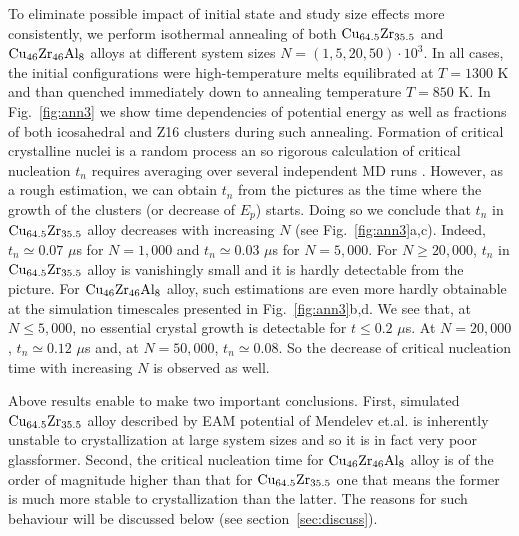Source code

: \documentclass[jcp,twocolumn,superscriptaddress,floatfix,graphicx,showpacs]{revtex4-1}
\begin{document}
 To eliminate possible impact of initial state and study size effects more consistently, we perform isothermal annealing of both ${\rm Cu_{64.5}Zr_{35.5}}$ and ${\rm Cu_{46}Zr_{46}Al_{8}}$ alloys at different system sizes $N=(1, 5, 20, 50 )\cdot 10^3$.  In all cases, the initial configurations were high-temperature melts equilibrated at $T=1300$ K and than quenched immediately down to annealing temperature $T=850$ K. In Fig.~\ref{fig:ann3} we show time dependencies of potential energy as well as fractions of both icosahedral and Z16 clusters during such annealing. Formation of critical crystalline nuclei is a random process an so rigorous calculation of critical nucleation $t_{n}$  requires averaging over several independent MD runs \cite{Ingebrigtsen2018crystallisation}. However, as a rough estimation, we can obtain  $t_{n}$ from the pictures as the time where the growth of the clusters (or decrease of $E_p$) starts. Doing so we conclude that $t_{n}$ in ${\rm Cu_{64.5}Zr_{35.5}}$ alloy decreases with increasing $N$ (see Fig.~\ref{fig:ann3}a,c). Indeed,  $t_n\simeq 0.07$ $\mu$s for $N=1,000$  and $t_n\simeq 0.03$ $\mu$s for $N=5,000$. For $N\geq 20,000$,  $t_{n}$ in ${\rm Cu_{64.5}Zr_{35.5}}$ alloy is vanishingly small and it is hardly detectable from the picture. For ${\rm Cu_{46}Zr_{46}Al_{8}}$ alloy, such estimations are even more hardly obtainable at the simulation timescales presented in Fig.~\ref{fig:ann3}b,d. We see that, at $N \leq 5,000$, no essential crystal growth is detectable for $t\leq 0.2$ $\mu$s. At $N = 20,000$, $t_n\simeq 0.12$ $\mu$s and, at $N = 50,000$, $t_n\simeq 0.08$. So the decrease of critical nucleation time with increasing $N$ is observed as well.

 Above results enable to make two important conclusions. First, simulated ${\rm Cu_{64.5}Zr_{35.5}}$ alloy described by EAM potential of Mendelev et.al. is inherently unstable to crystallization at large system sizes and so it is in fact very poor glassformer. Second, the critical nucleation time for ${\rm Cu_{46}Zr_{46}Al_{8}}$ alloy is of the order of magnitude higher than that for ${\rm Cu_{64.5}Zr_{35.5}}$ one that means the former is much more stable to crystallization than the latter. The reasons for such behaviour will be discussed below (see section~\ref{sec:discuss}).
\end{document}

(Task goal):
Produce verbatim the lines starting at the one with "Above results enable" and ending at the last line of the material, both ends included. Add no other line.

(Response below):
 Above results enable to make two important conclusions. First, simulated ${\rm Cu_{64.5}Zr_{35.5}}$ alloy described by EAM potential of Mendelev et.al. is inherently unstable to crystallization at large system sizes and so it is in fact very poor glassformer. Second, the critical nucleation time for ${\rm Cu_{46}Zr_{46}Al_{8}}$ alloy is of the order of magnitude higher than that for ${\rm Cu_{64.5}Zr_{35.5}}$ one that means the former is much more stable to crystallization than the latter. The reasons for such behaviour will be discussed below (see section~\ref{sec:discuss}).
\end{document}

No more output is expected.